* [WHAT IS BEING ASKED] Please find the lines in the entries below that contain the word "encodings", and copy each one.

* [EXERCISE MATERIALS]

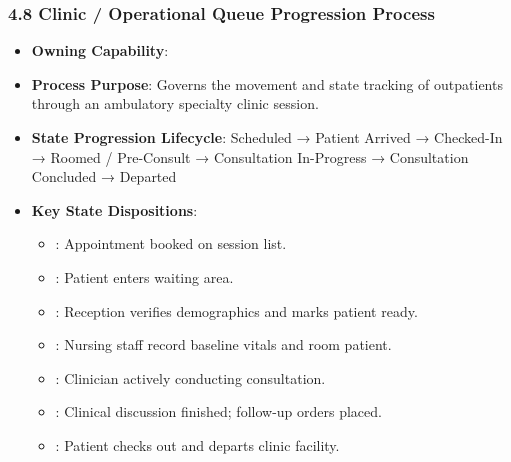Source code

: \par\smallskip
{}\label{rad:processes:187}
\subsubsection*{4.8 Clinic /\allowbreak{} Operational Queue Progression Process}
\label{rad:processes:188}

\begin{itemize}

\item 
\textbf{Owning Capability}: \texttt{}



\item 
\textbf{Process Purpose}: Governs the movement and state tracking of outpatients through an ambulatory specialty clinic session.



\item 
\textbf{State Progression Lifecycle}: Scheduled → Patient Arrived → Checked-In → Roomed /\allowbreak{} Pre-Consult → Consultation In-Progress → Consultation Concluded → Departed



\item 
\textbf{Key State Dispositions}:


\begin{itemize}

\item 
\texttt{}: Appointment booked on session list.



\item 
\texttt{}: Patient enters waiting area.



\item 
\texttt{}: Reception verifies demographics and marks patient ready.



\item 
\texttt{}: Nursing staff record baseline vitals and room patient.



\item 
\texttt{}: Clinician actively conducting consultation.



\item 
\texttt{}: Clinical discussion finished; follow-up orders placed.



\item 
\texttt{}: Patient checks out and departs clinic facility.



\end{itemize}


\end{itemize}
\label{rad:processes:201}

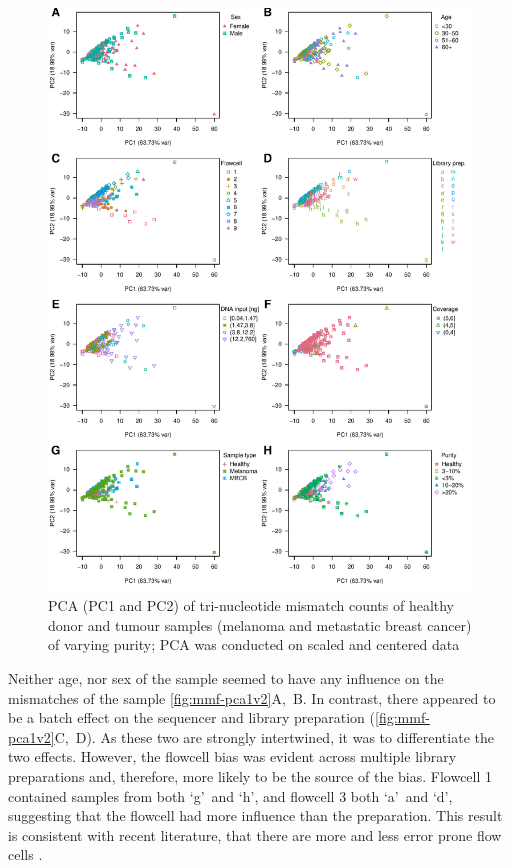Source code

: \begin{figure}[htp]
\centering
\includegraphics[width=.99\linewidth]{Figures/MisMatchFinder/countPCAsPC1vsPC2.pdf}
\caption[PCA of tri-nucleotide mismatch counts of real world data (PC1 and PC2)]{PCA (PC1 and PC2) of tri-nucleotide mismatch counts of healthy donor and tumour samples (melanoma and metastatic breast cancer) of varying purity; PCA was conducted on scaled and centered data}\label{fig:mmf-pca1v2}
\end{figure}


Neither  age, nor sex of the sample seemed to have any influence on the mismatches of the sample \autoref{fig:mmf-pca1v2}A,~B. In contrast, there appeared to be a batch effect  on the sequencer and library preparation (\autoref{fig:mmf-pca1v2}C,~D). As these two are strongly intertwined, it was  to differentiate the two effects. However, the flowcell bias was evident across multiple library preparations and, therefore, more likely to be the source of the bias. Flowcell 1 contained samples from both \lq g\rq\ and \lq h\rq, and  flowcell 3 both \lq a\rq\ and \lq d\rq, suggesting that the flowcell had more influence than the preparation. This result is consistent with recent literature,  that there are more and less error prone flow cells \cite{Stoler2021}.


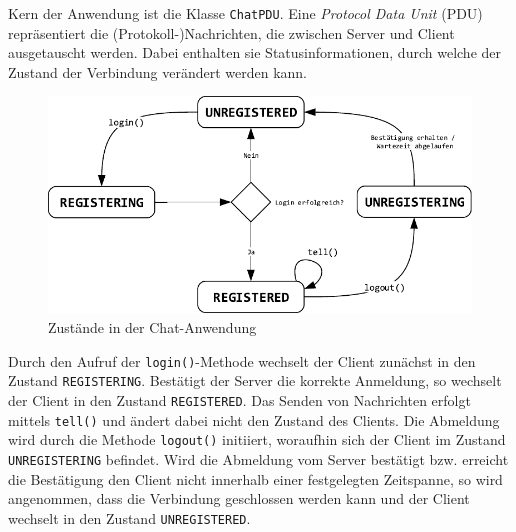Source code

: \documentclass[11pt,a4paper,titlepage]{scrartcl}
\numberwithin{equation}{section}
\begin{document}
\noindent Kern der Anwendung ist die Klasse \texttt{ChatPDU}. Eine \textit{Protocol Data Unit} (PDU) repräsentiert die (Protokoll-)Nachrichten, die zwischen Server und Client ausgetauscht werden. Dabei enthalten sie Statusinformationen, durch welche der Zustand der Verbindung verändert werden kann. 
\medskip
\begin{figure}[ht] 
	\begin{center}
		\includegraphics[scale=1]{img/DaKoZustand.pdf}
		\caption{Zustände in der Chat-Anwendung}
		\label{fig:dakoZustand}
	\end{center}
\end{figure}

\noindent Durch den Aufruf der \texttt{login()}-Methode wechselt der Client zunächst in den Zustand \texttt{REGISTERING}. Bestätigt der Server die korrekte Anmeldung, so wechselt der Client in den Zustand \texttt{REGISTERED}. Das Senden von Nachrichten erfolgt mittels \texttt{tell()} und ändert dabei nicht den Zustand des Clients. Die Abmeldung wird durch die Methode \texttt{logout()} initiiert, woraufhin sich der Client im Zustand \texttt{UNREGISTERING} befindet. Wird die Abmeldung vom Server bestätigt bzw. erreicht die Bestätigung den Client nicht innerhalb einer festgelegten Zeitspanne, so wird angenommen, dass die Verbindung geschlossen werden kann und der Client wechselt in den Zustand \texttt{UNREGISTERED}.\\
\end{document}
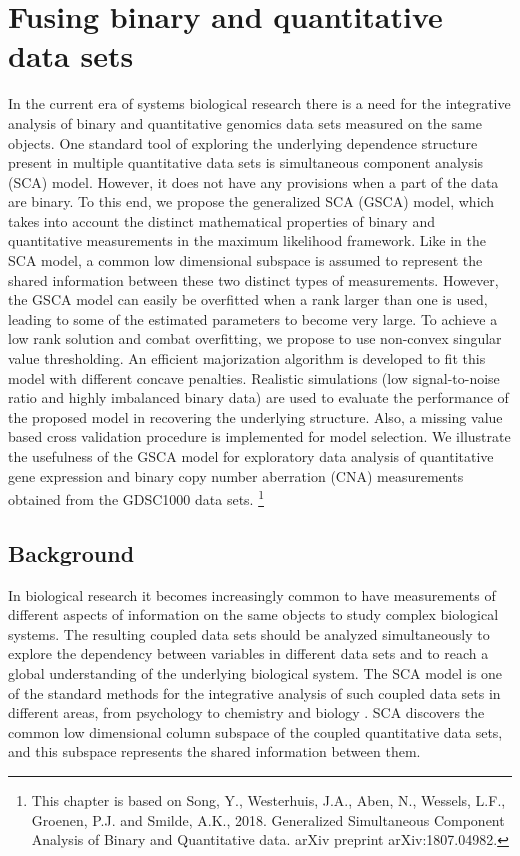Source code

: \chapter{Fusing binary and quantitative data sets} \label{chapter:4}
In the current era of systems biological research there is a need for the integrative analysis of binary and quantitative genomics data sets measured on the same objects. One standard tool of exploring the underlying dependence structure present in multiple quantitative data sets is simultaneous component analysis (SCA) model. However, it does not have any provisions when a part of the data are binary. To this end, we propose the generalized SCA (GSCA) model, which takes into account the distinct mathematical properties of binary and quantitative measurements in the maximum likelihood framework. Like in the SCA model, a common low dimensional subspace is assumed to represent the shared information between these two distinct types of measurements. However, the GSCA model can easily be overfitted when a rank larger than one is used, leading to some of the estimated parameters to become very large. To achieve a low rank solution and combat overfitting, we propose to use non-convex singular value thresholding. An efficient majorization algorithm is developed to fit this model with different concave penalties. Realistic simulations (low signal-to-noise ratio and highly imbalanced binary data) are used to evaluate the performance of the proposed model in recovering the underlying structure. Also, a missing value based cross validation procedure is implemented for model selection. We illustrate the usefulness of the GSCA model for exploratory data analysis of quantitative gene expression and binary copy number aberration (CNA) measurements obtained from the GDSC1000 data sets.
\footnote{This chapter is based on Song, Y., Westerhuis, J.A., Aben, N., Wessels, L.F., Groenen, P.J. and Smilde, A.K., 2018. Generalized Simultaneous Component Analysis of Binary and Quantitative data. arXiv preprint arXiv:1807.04982.}

\section{Background} \label{section:4.1}
In biological research it becomes increasingly common to have measurements of different aspects of information on the same objects to study complex biological systems. The resulting coupled data sets should be analyzed simultaneously to explore the dependency between variables in different data sets and to reach a global understanding of the underlying biological system. The SCA model is one of the standard methods for the integrative analysis of such coupled data sets in different areas, from psychology to chemistry and biology \cite{van2009structured}. SCA discovers the common low dimensional column subspace of the coupled quantitative data sets, and this subspace represents the shared information between them.

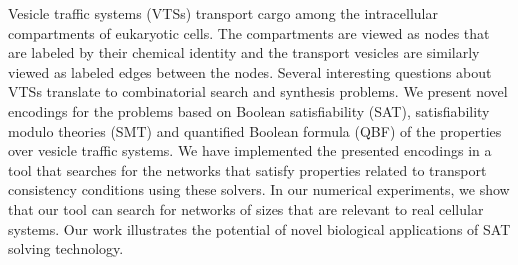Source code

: Vesicle traffic systems (VTSs) transport cargo among the intracellular compartments of eukaryotic cells.
%
The compartments are viewed as nodes that are labeled by their chemical identity and the transport vesicles are similarly viewed as labeled edges between the nodes.
%
Several interesting questions about VTSs translate to combinatorial search and synthesis problems. 
%
We present novel encodings for the problems
based on Boolean satisfiability (SAT), satisfiability modulo theories (SMT) and
quantified Boolean formula (QBF) of the properties over vesicle traffic systems.
%
We have implemented the presented encodings in a tool that searches for the networks that satisfy properties related to transport consistency conditions using these solvers. 
%
In our numerical experiments, we show that our tool can search for networks of sizes that are relevant to real cellular systems.
%
Our work illustrates the potential of novel biological applications of
SAT solving technology.

%
%
%

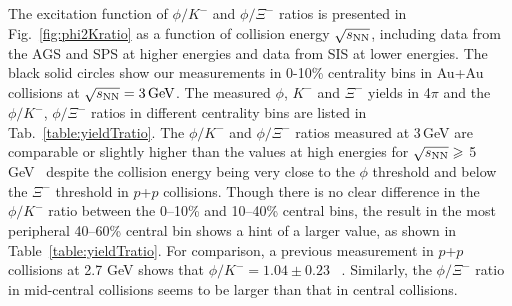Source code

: \documentclass[%
 reprint,	
showpacs,
 amsmath,amssymb,
 aps,
 prc,
]{revtex4-1}
\begin{document}
The excitation function of $\phi/K^-$ and $\phi/\Xi^-$ ratios is presented in Fig.~\ref{fig:phi2Kratio} as a function of collision energy $\sqrt{s_{\rm NN}}$, including data from the AGS and SPS at higher energies and data from SIS at lower energies. The black solid circles show our measurements in 0-10\% centrality bins in Au+Au collisions at ${\sqrt{s_{\rm NN}} = \rm{3\,GeV}}$. The measured $\phi$, $K^-$ and $\Xi^-$ yields in 4$\pi$ and the $\phi/K^-$, $\phi/\Xi^-$ ratios in different centrality bins are listed in Tab.~\ref{table:yieldTratio}. The $\phi/K^-$ and $\phi/\Xi^-$ ratios measured at 3\,GeV are %
comparable or slightly higher than the values at high energies for $\sqrt{s_{\rm NN}}\geqslant$ 5\,GeV~\cite{NA49_phi,NA49_piK,NA49_piK2,E917_phi,ALICE_phi_2p7TeV,STAR_phi_64a200GeV,Xi_ArKCl_HADES,star_bes_strangeness} despite the collision energy being very close to the $\phi$ threshold and below the $\Xi^-$ threshold in $p$+$p$ collisions. %
Though there is no clear difference in the $\phi/K^-$ ratio between the 0--10\% and 10--40\% central bins, the result in the most peripheral 40--60\% central bin shows a hint of a larger value, as shown in Table~\ref{table:yieldTratio}. For comparison, a previous measurement in $p$+$p$ collisions at 2.7 GeV shows that $\phi/K^- = 1.04\pm0.23$ ~\cite{ANKE_phi}. Similarly, the $\phi/\Xi^-$ ratio in mid-central collisions seems to be larger than that in central collisions.
\end{document}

* [EXERCISE OUTPUT]
We present novel encodings for the problems
We have implemented the presented encodings in a tool that searches for the networks that satisfy properties related to transport consistency conditions using these solvers. 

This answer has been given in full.